The Child She Bare

Item author: 'by A Foundling' [Hannah Brown]
Item date: 1919
Grant Value: £2,000 [this grant was covered in full by a donation from a generous FNL member]
Item cost: £2,532
Item date acquired: 2023
Item institution: Foundling Museum

Alison Duke, Collections Manager, writes: Hannah Brown (1866-1973) entered the care of the London Foundling Hospital in 1866 as her mother, Emma Johnson, as a single mother had few other options to care for her child.

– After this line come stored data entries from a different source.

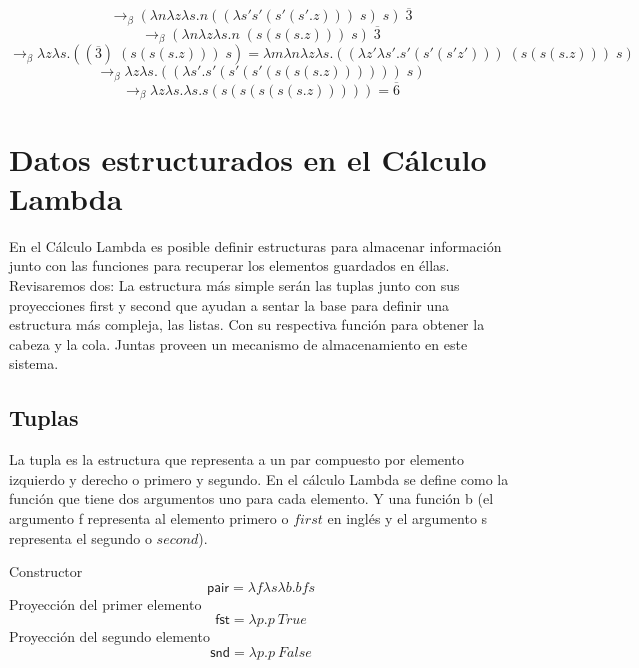 \begin{exercise}
\[            \]
            \[
                    \rightarrow_\beta (\lambda n\lambda z\lambda s.n((\lambda s's'(s'(s'.z))) \; s) \; s )  \; \overline{3}
            \]
            \[
                    \rightarrow_\beta (\lambda n\lambda z\lambda s.n \; (s(s(s.z))) \; s )  \; \overline{3}
            \]
            \[
                    \rightarrow_\beta \lambda z\lambda s.((\overline{3}) \; (s(s(s.z))) \; s) = \lambda m\lambda n\lambda z\lambda s.(( \lambda z'\lambda s'.s'(s'(s'z'))) \; (s(s(s.z))) \; s)
            \]
            \[
                    \rightarrow_\beta \lambda z\lambda s.((\lambda s'.s'(s'(s'(s(s(s.z))))))  \; s)
            \]
            \[
                    \rightarrow_\beta \lambda z\lambda s.\lambda s.s(s(s(s(s(s.z))))) = \overline{6}
            \]
        \end{exercise}

        \section{Datos estructurados en el Cálculo Lambda}

            En el Cálculo Lambda es posible definir estructuras para almacenar información junto con las funciones para recuperar los elementos guardados en éllas.
            Revisaremos dos: La estructura más simple serán las tuplas junto con sus proyecciones first y second que ayudan a sentar la base para definir una estructura más compleja, las listas. Con su respectiva función para obtener la cabeza y la cola. Juntas proveen un mecanismo de almacenamiento en este sistema.
    
            \subsection{Tuplas}

                La tupla es la estructura que representa a un par compuesto por elemento izquierdo y derecho o primero y segundo. En el cálculo Lambda se define como la función que tiene dos argumentos uno para cada elemento. Y una función b (el argumento f representa al elemento primero o $first$ en inglés y el argumento s representa el segundo o $second$).
        
                \begin{definition}
            
                    Constructor
                        $$\mathsf{pair} = \lambda f\lambda s\lambda b. bfs$$
                    Proyección del primer elemento
                        $$\mathsf{fst} = \lambda p.p \ True$$
                    Proyección del segundo elemento
                        $$\mathsf{snd} = \lambda p.p \ False$$
                \end{definition}

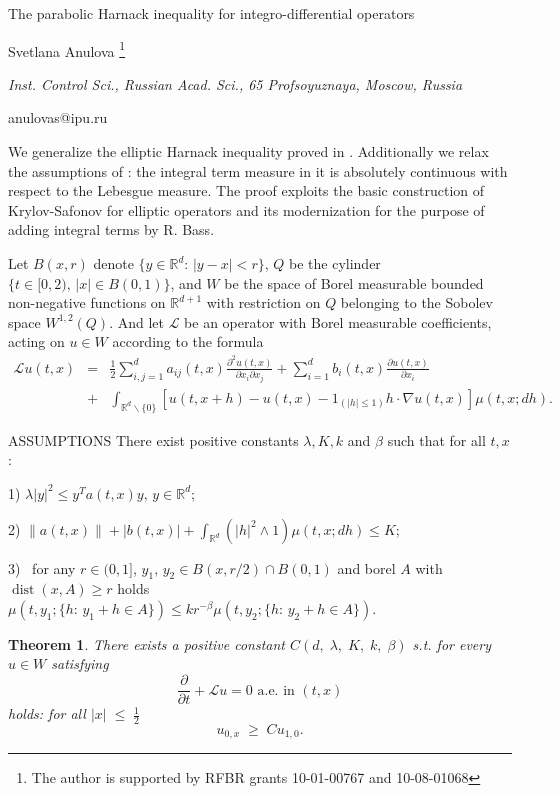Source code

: \documentclass[10pt,a4paper]{article}
\newtheorem{theorem}{Theorem}
\begin{document}
\begin{center}

{\Large The parabolic Harnack
inequality for integro-differential
operators}

\bigskip

{\sc Svetlana Anulova} \footnote{The
author is supported by RFBR grants
10-01-00767 and 10-08-01068}

{\small\it Inst. Control Sci., Russian
Acad. Sci., 65 Profsoyuznaya, Moscow,
Russia}

{\small\rm anulovas@ipu.ru}


\bigskip


\end{center}

\bigskip

We generalize the elliptic Harnack
inequality proved in \cite{F}.
Additionally we relax the assumptions
of \cite{F}: the integral term measure
in it is absolutely continuous with
respect to the Lebesgue measure. The
proof exploits the basic construction
of Krylov-Safonov for elliptic
operators and its modernization for the
purpose of adding integral terms by R.
Bass.

Let $B(x,r)$ denote $\{y\in \mathbb
R^d:\,|y-x|< r\}$,\; $Q$\; be the
cylinder $\{t\in [0,2),\, |x|\in
B(0,1)\}$, and $W$ be the space of
Borel measurable bounded non-negative
functions on $\mathbb R^{d+1}$ with
restriction on $Q$ belonging to the
Sobolev space $W^{1,2}(Q)$. And let
$\mathcal L$ be an operator with Borel
measurable coefficients, acting on
$u\in W$
 according to the formula
\begin{eqnarray}%
{\mathcal L}
u(t,x)&=&\frac{1}{2}\sum_{i,j=1}^d
a_{ij}(t,x)\frac{\partial^2u(t,x)}{\partial
x_i\partial x_j}+\sum_{i=1}^d
b_i(t,x)\frac{\partial u(t,x)}{\partial
x_i} \nonumber\\
&+&\int_{{\mathbb
R}^d\backslash\{0\}}[u(t,x+h)-u(t,x)-1_{(|h|\leq1)}h\cdot
\nabla u(t,x)]\mu(t,x;dh).\nonumber
\end{eqnarray}




ASSUMPTIONS There exist positive
constants $\lambda,K,k$ and $\beta$
such that for all $t,x$:

  1) $\lambda
|y|^2 \leq y^T a(t,x)y, \, y\in
{\mathbb R}^d;$

 2) $\|a(t,x)\|+|b(t,x)| + \int_{{\mathbb
R}^d}(|h|^2\wedge 1)\mu(t,x;dh)\leq K;$

 3)~ for any $r\in(0,1]$, $y_1,\,y_2\in
B(x,r/2)\cap B(0,1)$ and borel $A$ with
$\mathop{\mathrm {dist}}\nolimits
(x,A)\ge r$ holds $\mu(t,y_1;\{h:\,
y_1+h\in A\})\leq
kr^{-\beta}\mu(t,y_2;\{h:\, y_2+h\in
A\})$.
\begin{theorem}
There exists a positive constant
$C(d,\;\lambda,\;K,\;k,\; \beta)$ s.t.
for every $u\in W$ satisfying
\[\frac{\partial}{\partial t} + \mathcal
Lu=0 \mbox{ a.e. in }(t,x)\] holds: for
all $|x|\;\le\;\frac{1}{2}$
\[u_{0,x}\;\ge\;Cu_{1,0}.\]
\end{theorem}
\end{document}
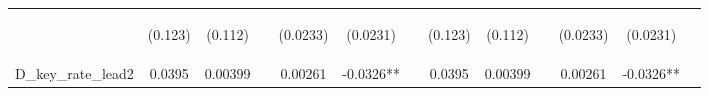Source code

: \documentclass[]{article}
\begin{document}
\begin{center}
\begin{tabular}{lcccccccccccc}
\vspace{4pt} & \begin{footnotesize}(0.123)\end{footnotesize} & \begin{footnotesize}(0.112)\end{footnotesize} & \begin{footnotesize}\end{footnotesize} & \begin{footnotesize}(0.0233)\end{footnotesize} & \begin{footnotesize}(0.0231)\end{footnotesize} & \begin{footnotesize}\end{footnotesize} & \begin{footnotesize}(0.123)\end{footnotesize} & \begin{footnotesize}(0.112)\end{footnotesize} & \begin{footnotesize}\end{footnotesize} & \begin{footnotesize}(0.0233)\end{footnotesize} & \begin{footnotesize}(0.0231)\end{footnotesize} & \begin{footnotesize}\end{footnotesize} \\
D\_key\_rate\_lead2 & 0.0395 & 0.00399 &  & 0.00261 & -0.0326** &  & 0.0395 & 0.00399 &  & 0.00261 & -0.0326** &  \\

\end{tabular}
\end{center}
\end{document}
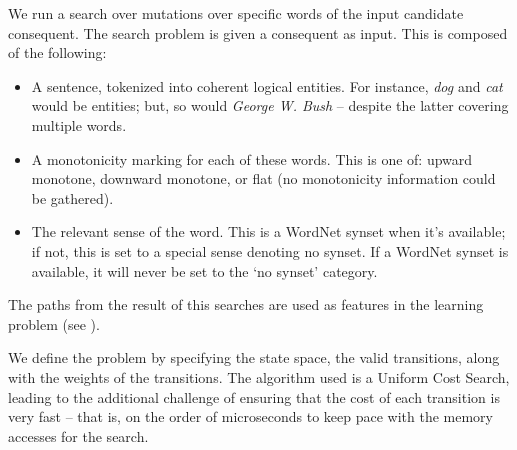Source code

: We run a search over mutations over specific words of the input candidate
  consequent.
The search problem is given a consequent as input.
This is composed of the following:

\begin{itemize}
  \item A sentence, tokenized into coherent logical entities.
        For instance, \textit{dog} and \textit{cat} would be entities;
          but, so would \textit{George W. Bush} -- despite the latter covering
          multiple words.
  \item A monotonicity marking for each of these words.
        This is one of: upward monotone, downward monotone, or flat (no
          monotonicity information could be gathered).
  \item The relevant sense of the word.
        This is a WordNet synset when it's available; if not, this is
          set to a special sense denoting no synset.
        If a WordNet synset is available, it will never be set to the
          `no synset' category.
\end{itemize}

The paths from the result of this searches are used
  as features in the learning problem
  (see ).

We define the problem by specifying the state space,
  the valid transitions, along with the weights of
  the transitions.
The algorithm used is a Uniform Cost Search, leading
  to the additional challenge of ensuring that the
  cost of each transition is very fast -- that is,
  on the order of microseconds to keep pace with
  the memory accesses for the search.

%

After leaving the Hospital, Brown entered domestic service before having a happy marriage and a career late in life as a self-taught artist. The hardships of her early life led her to campaign for vulnerable children. In 1922, she was invited to make a submission to a Parliamentary Select Committee looking into recommendations for the protection of adopted and other care-experienced children. In 1919, Brown published an anonymous memoir of her time at the Foundling Hospital under the name of ‘A Foundling’. 

Brown’s book is the only known first-hand account of a 19th-century foundling child. Such accounts are extremely rare and, in the first 180 years of the Foundling Hospital’s existence, there are only two accounts of life at the Hospital from the perspective of a foundling child – Hannah Brown’s and that of George King, an 18th-century foundling whose handwritten ‘autobiography’ is part of the Foundling collections. The Museum has created an archive of oral histories from former Foundling Hospital pupils, who grew up in the Hospital in the 20th century. By acquiring The Child She Bare we are now able to bridge the gap between the beginnings and final decades of the Foundling Hospital, and offer a fascinating comparison between the similarities and differences in the children’s lives and experiences.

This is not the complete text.